**Stored data**:
# # #
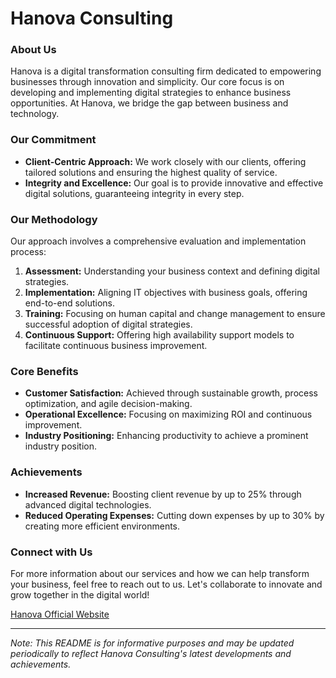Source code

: # Hanova Consulting

### About Us
Hanova is a digital transformation consulting firm dedicated to empowering businesses through innovation and simplicity. Our core focus is on developing and implementing digital strategies to enhance business opportunities. At Hanova, we bridge the gap between business and technology.

### Our Commitment
- **Client-Centric Approach:** We work closely with our clients, offering tailored solutions and ensuring the highest quality of service.
- **Integrity and Excellence:** Our goal is to provide innovative and effective digital solutions, guaranteeing integrity in every step.

### Our Methodology
Our approach involves a comprehensive evaluation and implementation process:
1. **Assessment:** Understanding your business context and defining digital strategies.
2. **Implementation:** Aligning IT objectives with business goals, offering end-to-end solutions.
3. **Training:** Focusing on human capital and change management to ensure successful adoption of digital strategies.
4. **Continuous Support:** Offering high availability support models to facilitate continuous business improvement.

### Core Benefits
- **Customer Satisfaction:** Achieved through sustainable growth, process optimization, and agile decision-making.
- **Operational Excellence:** Focusing on maximizing ROI and continuous improvement.
- **Industry Positioning:** Enhancing productivity to achieve a prominent industry position.

### Achievements
- **Increased Revenue:** Boosting client revenue by up to 25% through advanced digital technologies.
- **Reduced Operating Expenses:** Cutting down expenses by up to 30% by creating more efficient environments.

### Connect with Us
For more information about our services and how we can help transform your business, feel free to reach out to us. Let's collaborate to innovate and grow together in the digital world!

[Hanova Official Website](https://hanova.mx/home.html)

---

*Note: This README is for informative purposes and may be updated periodically to reflect Hanova Consulting's latest developments and achievements.*
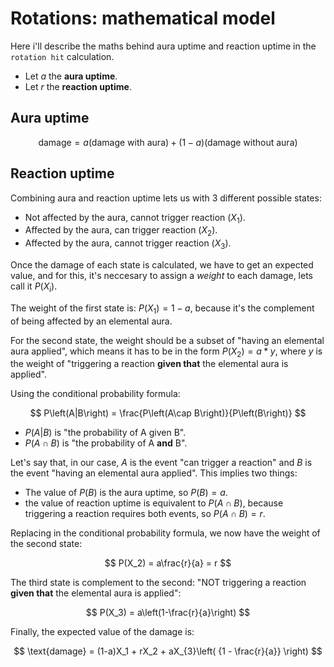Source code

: # Rotations: mathematical model

Here i'll describe the maths behind aura uptime and reaction uptime in the `rotation hit` calculation.

- Let $a$ the **aura uptime**.
- Let $r$ the **reaction uptime**.

## Aura uptime

$$
\text{damage} = 
a(\text{damage with aura}) + 
(1-a)(\text{damage without aura})
$$

## Reaction uptime

Combining aura and reaction uptime lets us with 3 different possible states:
 - Not affected by the aura, cannot trigger reaction ($X_1$).
 - Affected by the aura, can trigger reaction ($X_2$).
 - Affected by the aura, cannot trigger reaction ($X_3$).

Once the damage of each state is calculated, we have to get an expected value, and for this, it's neccesary to assign a _weight_ to each damage, lets call it $P(X_i)$.

The weight of the first state is: $P(X_1)=1-a$, because it's the complement of being affected by an elemental aura.

For the second state, the weight should be a subset of "having an elemental aura applied", which means it has to be in the form $P(X_2)=a*y$, where $y$ is the weight of "triggering a reaction **given that** the elemental aura is applied".

Using the conditional probability formula:

$$
P\left(A|B\right) = \frac{P\left(A\cap B\right)}{P\left(B\right)}
$$

 - $P\left(A|B\right)$ is "the probability of A given B".
 - $P\left(A\cap B\right)$ is "the probability of A **and** B".
 
Let's say that, in our case, $A$ is the event "can trigger a reaction" and $B$ is the event "having an elemental aura applied". This implies two things:
 - The value of $P(B)$ is the aura uptime, so $P(B)=a$.
 - the value of reaction uptime is equivalent to $P\left(A\cap B\right)$, because triggering a reaction requires both events, so $P\left(A\cap B\right)=r$.

Replacing in the conditional probability formula, we now have the weight of the second state:
 
$$
P(X_2) = a\frac{r}{a} = r
$$

The third state is complement to the second: "NOT triggering a reaction **given that** the elemental aura is applied":

$$
P(X_3) = a\left(1-\frac{r}{a}\right)
$$

Finally, the expected value of the damage is:
 
$$
\text{damage} = (1-a)X_1 + rX_2 + aX_{3}\left( {1 - \frac{r}{a}} \right)
$$

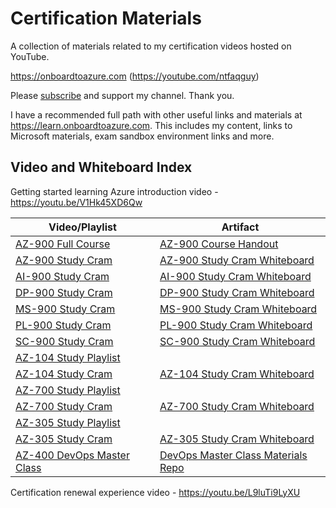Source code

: # Certification Materials
A collection of materials related to my certification videos hosted on YouTube.

https://onboardtoazure.com (https://youtube.com/ntfaqguy)

Please [subscribe](https://www.youtube.com/channel/UCpIn7ox7j7bH_OFj7tYouOQ?sub_confirmation=1) and support my channel. Thank you.

I have a recommended full path with other useful links and materials at https://learn.onboardtoazure.com. This includes my content, links to Microsoft materials, exam sandbox environment links and more.

## Video and Whiteboard Index

Getting started learning Azure introduction video - https://youtu.be/V1Hk45XD6Qw

| Video/Playlist | Artifact |
|--|--|
| [AZ-900 Full Course](https://youtube.com/playlist?list=PLlVtbbG169nED0_vMEniWBQjSoxTsBYS3) | [AZ-900 Course Handout](/handouts/AZ-900-Course-Handout.pdf) |
| [AZ-900 Study Cram](https://youtu.be/tQp1YkB2Tgs) | [AZ-900 Study Cram Whiteboard](/whiteboards/AZ-900-Whiteboard.png) |
| [AI-900 Study Cram](https://youtu.be/E9aarWMLJw0) | [AI-900 Study Cram Whiteboard](/whiteboards/AI-900-Whiteboard.png) |
| [DP-900 Study Cram](https://youtu.be/LirvmXjZU90) | [DP-900 Study Cram Whiteboard](/whiteboards/DP-900-Whiteboard.png) |
| [MS-900 Study Cram](https://youtu.be/ZtOo7prP4_M) | [MS-900 Study Cram Whiteboard](/whiteboards/MS-900-Whiteboard.png) |
| [PL-900 Study Cram](https://youtu.be/lbPHM-MiEUA) | [PL-900 Study Cram Whiteboard](/whiteboards/PL-900-Whiteboard.png) |
| [SC-900 Study Cram](https://youtu.be/Bz-8jM3jg-8) | [SC-900 Study Cram Whiteboard](/whiteboards/SC-900-Whiteboard.png) |
| [AZ-104 Study Playlist](https://youtube.com/playlist?list=PLlVtbbG169nGlGPWs9xaLKT1KfwqREHbs) | |
| [AZ-104 Study Cram](https://youtu.be/VOod_VNgdJk) | [AZ-104 Study Cram Whiteboard](/whiteboards/AZ-104-Whiteboard.png) |
| [AZ-700 Study Playlist](https://youtube.com/playlist?list=PLlVtbbG169nGeFODKRZhjqdSxFpSPXVOa) | |
| [AZ-700 Study Cram](https://youtu.be/nVZYDhB_M64) | [AZ-700 Study Cram Whiteboard](/whiteboards/AZ-700-Whiteboard.png) |
| [AZ-305 Study Playlist](https://youtube.com/playlist?list=PLlVtbbG169nHSnaP4ae33yQUI3zcmP5nP) | |
| [AZ-305 Study Cram](https://youtu.be/vq9LuCM4YP4) | [AZ-305 Study Cram Whiteboard](/whiteboards/AZ-305-Whiteboard.png) |
| [AZ-400 DevOps Master Class](https://youtube.com/playlist?list=PLlVtbbG169nFr8RzQ4GIxUEznpNR53ERq) | [DevOps Master Class Materials Repo](https://github.com/johnthebrit/DevOpsMC)|

Certification renewal experience video - https://youtu.be/L9luTi9LyXU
# # #
What do the lines above say from the one containing "The weight of the first" down to the one containing "For the second"? Return them exactly, both end lines included, and only them.

**Task answer**:
The weight of the first state is: $P(X_1)=1-a$, because it's the complement of being affected by an elemental aura.

For the second state, the weight should be a subset of "having an elemental aura applied", which means it has to be in the form $P(X_2)=a*y$, where $y$ is the weight of "triggering a reaction **given that** the elemental aura is applied".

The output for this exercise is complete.